We have released Cerbero Suite 6.4 and Cerbero Engine 3.4. What follows is a list of the most important new features.
Silicon Shellcode Emulator
Silicon Shellcode Emulator is a lightweight x86/x64 emulator designed for Windows shellcode. The package is available to all commercial licenses of Cerbero Suite Advanced.
The emulator can be launched from the main window, from the command line or from an action.
The emulator can be executed from an action within any hex view.
Before the emulator is launched, a settings dialog is shown: an architecture and a memory profile must be selected.
If a memory profile isn’t already available, on Windows you can create a new one from a process on your system. An x86 shellcode requires an x86 process memory profile and an x64 shellcode requires an x64 process memory profile. Make sure that the selected process maps Urlmon.dll, which is often used by shellcode. On Linux and Mac it is necessary to copy a memory profile created on Windows to the profile directory.
Once the profile has been selected, the emulator can be launched.
In this case, we didn’t step through the code manually and just let the emulator run the code. As can be observed in the output view, the emulator simulated the APIs invoked by the shellcode.

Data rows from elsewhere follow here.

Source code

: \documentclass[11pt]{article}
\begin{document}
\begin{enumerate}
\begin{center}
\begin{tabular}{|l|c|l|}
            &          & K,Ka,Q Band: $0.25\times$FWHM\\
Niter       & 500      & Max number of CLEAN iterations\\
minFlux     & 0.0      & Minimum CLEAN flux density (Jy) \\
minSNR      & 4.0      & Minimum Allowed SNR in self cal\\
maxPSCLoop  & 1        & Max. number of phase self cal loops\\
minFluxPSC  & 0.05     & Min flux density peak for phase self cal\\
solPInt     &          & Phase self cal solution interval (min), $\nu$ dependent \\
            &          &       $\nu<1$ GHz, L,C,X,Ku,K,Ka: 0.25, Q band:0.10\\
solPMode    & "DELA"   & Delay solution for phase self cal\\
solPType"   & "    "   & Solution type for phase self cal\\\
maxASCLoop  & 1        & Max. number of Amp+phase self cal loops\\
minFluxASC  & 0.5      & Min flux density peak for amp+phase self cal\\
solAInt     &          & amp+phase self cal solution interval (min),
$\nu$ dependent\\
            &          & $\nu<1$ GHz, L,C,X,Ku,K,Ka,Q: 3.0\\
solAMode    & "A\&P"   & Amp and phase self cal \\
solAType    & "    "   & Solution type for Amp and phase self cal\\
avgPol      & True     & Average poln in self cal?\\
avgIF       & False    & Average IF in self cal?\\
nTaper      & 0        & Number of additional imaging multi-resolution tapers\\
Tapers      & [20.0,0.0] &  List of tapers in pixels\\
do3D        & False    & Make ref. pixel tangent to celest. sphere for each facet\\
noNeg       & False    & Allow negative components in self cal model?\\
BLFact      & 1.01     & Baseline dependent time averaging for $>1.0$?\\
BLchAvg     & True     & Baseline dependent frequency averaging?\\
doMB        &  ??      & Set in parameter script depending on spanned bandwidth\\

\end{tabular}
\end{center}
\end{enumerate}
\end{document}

In the upcoming weeks we’ll be showcasing Silicon Shellcode Emulator in videos and articles.
IceDark Theme
To celebrate the release of Silicon Shellcode Emulator we have created a new theme which gives Cerbero Suite a look which might be familiar to old-school fellows.
DES Filter
We’ve added the DES crypto filter which supports DES, DEX and 3DES. While the DES algorithm family is no longer recommended for encryption, it can still be found in malware.
ITSF & JPEG module documentation
We have documented the ITSF module which provides the API for parsing Microsoft CHM files and the JPEG module.
Improved command line interpreter
We’ve improved the command line interpreter control and workspaces can now add their own interpreters.